Harrell isn't an idiot, but he clearly believes we are proffering this transparent nonsense.

Harrell, as council president in 2018, went to the mat to fight for adopting the disastrous police union contract which has allowed cops to fully escape accountability. When he did that in 2018 he claimed his critics were liars and rumor mongers & that no one cared more for the Black community than him.

I am not sure who would be the worst choice for Seattle: Gonzalez, who developed our current police un-accountability system & also voted for the 2018 police contract, Echohawk, who has been on the Seattle Community Police Commission for over 3.5 years (joining 2 months after Charleena Lyles was murdered) & watched as 9 more people were killed by the SPD, or Harrell.

Harrell is not alone among ALL the current mayoral candidates in spewing anodyne mealy-mouthed generalizations while avoiding the obvious: we need 100% civilian control over police for investigation, discipline, & policy. None are willing to speak about this because it does offer real accountability and, after 150+ years, finally would curtail obscene police power & abuse.

8

@7 -- "... we need 100% civilian control over police for investigation, discipline, & policy."

well there's a
damn Bingo.

9

@7: 100% civilian oversight of all local policing is the real answer.
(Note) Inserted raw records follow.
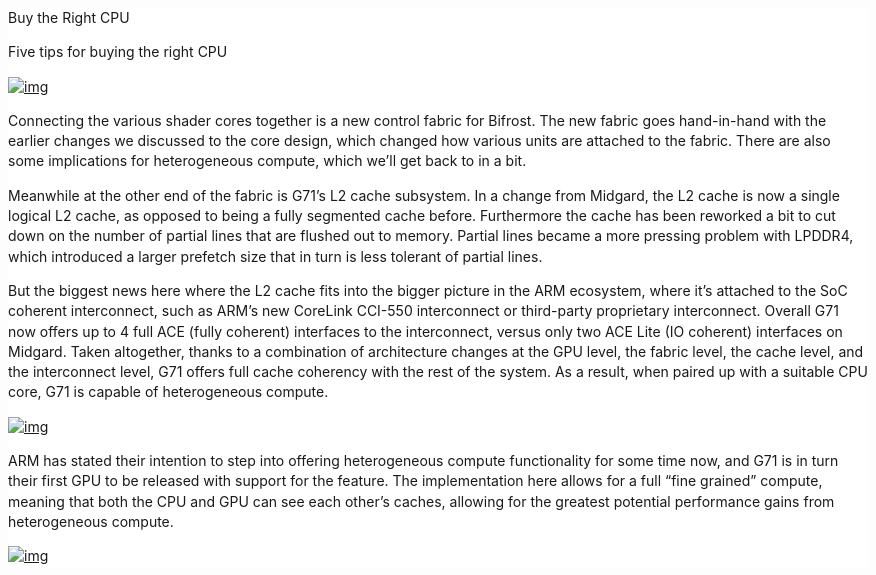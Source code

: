 



Buy the Right CPU

Five tips for buying the right CPU

<iframe src="https://imasdk.googleapis.com/js/core/bridge3.249.0_en.html#goog_1901917032" allowfullscreen="" style="box-sizing: inherit; margin: 0px; padding: 0px; border: 0px; font-family: inherit; font-size: inherit; font-style: inherit; font-variant-caps: inherit; font-weight: inherit; font-stretch: inherit; line-height: inherit; vertical-align: baseline; opacity: 0; position: relative;"></iframe>







 











[![img](https://images.anandtech.com/doci/10375/3.%20Tech%20Day_Mali-G71_FINAL-17_575px.png)](https://images.anandtech.com/doci/10375/3.%20Tech%20Day_Mali-G71_FINAL-17.png)

Connecting the various shader cores together is a new control fabric for Bifrost. The new fabric goes hand-in-hand with the earlier changes we discussed to the core design, which changed how various units are attached to the fabric. There are also some implications for heterogeneous compute, which we’ll get back to in a bit.

Meanwhile at the other end of the fabric is G71’s L2 cache subsystem. In a change from Midgard, the L2 cache is now a single logical L2 cache, as opposed to being a fully segmented cache before. Furthermore the cache has been reworked a bit to cut down on the number of partial lines that are flushed out to memory. Partial lines became a more pressing problem with LPDDR4, which introduced a larger prefetch size that in turn is less tolerant of partial lines.

But the biggest news here where the L2 cache fits into the bigger picture in the ARM ecosystem, where it’s attached to the SoC coherent interconnect, such as ARM’s new CoreLink CCI-550 interconnect or third-party proprietary interconnect. Overall G71 now offers up to 4 full ACE (fully coherent) interfaces to the interconnect, versus only two ACE Lite (IO coherent) interfaces on Midgard. Taken altogether, thanks to a combination of architecture changes at the GPU level, the fabric level, the cache level, and the interconnect level, G71 offers full cache coherency with the rest of the system. As a result, when paired up with a suitable CPU core, G71 is capable of heterogeneous compute.

[![img](https://images.anandtech.com/doci/10375/4.%20Tech%20Day%20Bifrost%20FINAL-47_575px.png)](https://images.anandtech.com/doci/10375/4.%20Tech%20Day%20Bifrost%20FINAL-47.png)

ARM has stated their intention to step into offering heterogeneous compute functionality for some time now, and G71 is in turn their first GPU to be released with support for the feature. The implementation here allows for a full “fine grained” compute, meaning that both the CPU and GPU can see each other’s caches, allowing for the greatest potential performance gains from heterogeneous compute.

[![img](https://images.anandtech.com/doci/10375/9.%20Tech%20Day%20Corelink%20CCI-550%20FINAL-07_575px.png)](https://images.anandtech.com/doci/10375/9.%20Tech%20Day%20Corelink%20CCI-550%20FINAL-07.png)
That would include not just SPD, but also the large King County Sheriff Department and Highway Patrol that somehow magically get left out of these conversations about accountability despite their own horrendous track records. That's why it's the one proposal those in power will never make.

It's easy (and kinda fun) to take cheap shots at Harrell's woo woo pizza party solutions, but it's only marginally less ridiculous than claiming real change is about more micro-aggression training, implicit bias training and hiring more minorities.

None of those things are bad, but we have been doing that around the country for 30 years and the verdict is clear that it has changed nothing that is wrong with policing. Police unions will accept these performative reforms in exchange for large pay bumps because they know it will make no difference and these "reforms" have had the same impact as pizza parties for not killing black people.

In the end, the participants in police accountability feed at the same trough and have a monopoly to:
• Make the laws,
• Enforce the laws,
• Prosecute the laws,
• Hire the prosecutors,
• License the “defense” attorneys,
• Pay the “judges”,
• Build the jails,
• Contract jails out to private entities,
• Employ and pay the wardens,
• Employ and pay the guards,
• Employ and pay the parole officers,

What could possible go wrong?

One can’t honestly call it a “justice” system. It’s a system of abject tyranny.

10

@9 Yes. The Washington State legislature tried that with HB1203 & it was killed before even getting to the floor for a vote -- word is that the municipalities/cities lobby killed it behind closed doors, & it is likely that Seattle, while publicly claiming to support the bill, also helped kill it since, after all, the bill would have forced Seattle to civilianize all investigations of police misdeeds. So, our best shot at getting county & state wide reform is to get it in Seattle first. Other cities around the US have done it (notably Nashville, Portland, Oakland, & Newark), but the current council members are either determined not to have it (Herbold, Gonzalez, & Lewis), don't care, or are scared off. A Seattle initiative may be the only way to get some measure of police reform & accountability.

11

@9 the Orwellians
INsisted they call it
'Justice' not just US
and they Won -- yet a-
gain! what're the Odds?
well so far they're battin' a Thousand.

keep an Eye on Minneapolis*

*will it be a Tipping Point?
they so-called Right's just
waitin' for a Good Excuse
to Kill some of the Citizenry.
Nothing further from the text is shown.